(Task details) List, from the lines below, each one with "каждой" in it.

(Information shown)

_____

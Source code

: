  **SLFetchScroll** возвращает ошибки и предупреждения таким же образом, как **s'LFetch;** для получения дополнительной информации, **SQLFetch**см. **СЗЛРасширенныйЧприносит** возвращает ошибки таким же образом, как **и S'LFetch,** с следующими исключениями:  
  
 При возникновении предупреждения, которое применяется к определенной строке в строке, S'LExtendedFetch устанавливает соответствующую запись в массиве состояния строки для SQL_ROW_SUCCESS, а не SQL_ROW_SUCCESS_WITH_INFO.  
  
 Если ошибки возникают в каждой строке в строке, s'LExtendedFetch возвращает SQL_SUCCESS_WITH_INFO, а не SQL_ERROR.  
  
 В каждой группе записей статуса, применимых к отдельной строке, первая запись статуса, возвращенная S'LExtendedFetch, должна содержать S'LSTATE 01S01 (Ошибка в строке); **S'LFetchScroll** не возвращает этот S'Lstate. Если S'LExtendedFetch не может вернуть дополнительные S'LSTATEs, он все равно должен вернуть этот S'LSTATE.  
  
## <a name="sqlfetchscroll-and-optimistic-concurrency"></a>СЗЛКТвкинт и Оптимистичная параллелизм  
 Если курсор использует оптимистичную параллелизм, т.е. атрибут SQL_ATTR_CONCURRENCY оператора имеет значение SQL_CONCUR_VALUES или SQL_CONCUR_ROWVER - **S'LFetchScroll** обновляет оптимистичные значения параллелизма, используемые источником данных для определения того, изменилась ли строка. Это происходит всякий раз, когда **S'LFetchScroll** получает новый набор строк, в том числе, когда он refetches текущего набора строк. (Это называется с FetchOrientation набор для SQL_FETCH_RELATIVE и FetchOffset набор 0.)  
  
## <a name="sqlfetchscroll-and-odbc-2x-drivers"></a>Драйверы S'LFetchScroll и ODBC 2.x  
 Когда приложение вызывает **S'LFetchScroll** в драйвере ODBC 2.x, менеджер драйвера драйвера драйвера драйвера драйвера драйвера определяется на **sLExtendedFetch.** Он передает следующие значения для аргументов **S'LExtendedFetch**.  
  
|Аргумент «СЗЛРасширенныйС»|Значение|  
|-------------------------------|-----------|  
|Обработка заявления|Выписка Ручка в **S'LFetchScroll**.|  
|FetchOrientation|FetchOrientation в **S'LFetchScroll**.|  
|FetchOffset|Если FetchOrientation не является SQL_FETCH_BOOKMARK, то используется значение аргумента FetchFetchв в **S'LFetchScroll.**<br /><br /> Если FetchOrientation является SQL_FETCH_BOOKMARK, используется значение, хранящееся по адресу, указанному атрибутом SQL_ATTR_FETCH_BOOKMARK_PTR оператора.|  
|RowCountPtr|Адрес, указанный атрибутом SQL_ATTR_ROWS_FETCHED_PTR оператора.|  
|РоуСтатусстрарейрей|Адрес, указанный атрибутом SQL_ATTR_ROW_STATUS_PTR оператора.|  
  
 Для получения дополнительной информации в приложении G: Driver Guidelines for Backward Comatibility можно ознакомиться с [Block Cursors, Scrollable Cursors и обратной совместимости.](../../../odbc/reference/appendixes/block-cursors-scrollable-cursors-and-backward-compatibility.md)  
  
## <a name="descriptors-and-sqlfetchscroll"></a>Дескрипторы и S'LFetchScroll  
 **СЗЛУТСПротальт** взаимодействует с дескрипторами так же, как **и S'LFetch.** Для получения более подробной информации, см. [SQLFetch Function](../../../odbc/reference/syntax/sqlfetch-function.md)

_____

(Answer box)
 Если ошибки возникают в каждой строке в строке, s'LExtendedFetch возвращает SQL_SUCCESS_WITH_INFO, а не SQL_ERROR.  
 В каждой группе записей статуса, применимых к отдельной строке, первая запись статуса, возвращенная S'LExtendedFetch, должна содержать S'LSTATE 01S01 (Ошибка в строке); **S'LFetchScroll** не возвращает этот S'Lstate. Если S'LExtendedFetch не может вернуть дополнительные S'LSTATEs, он все равно должен вернуть этот S'LSTATE.  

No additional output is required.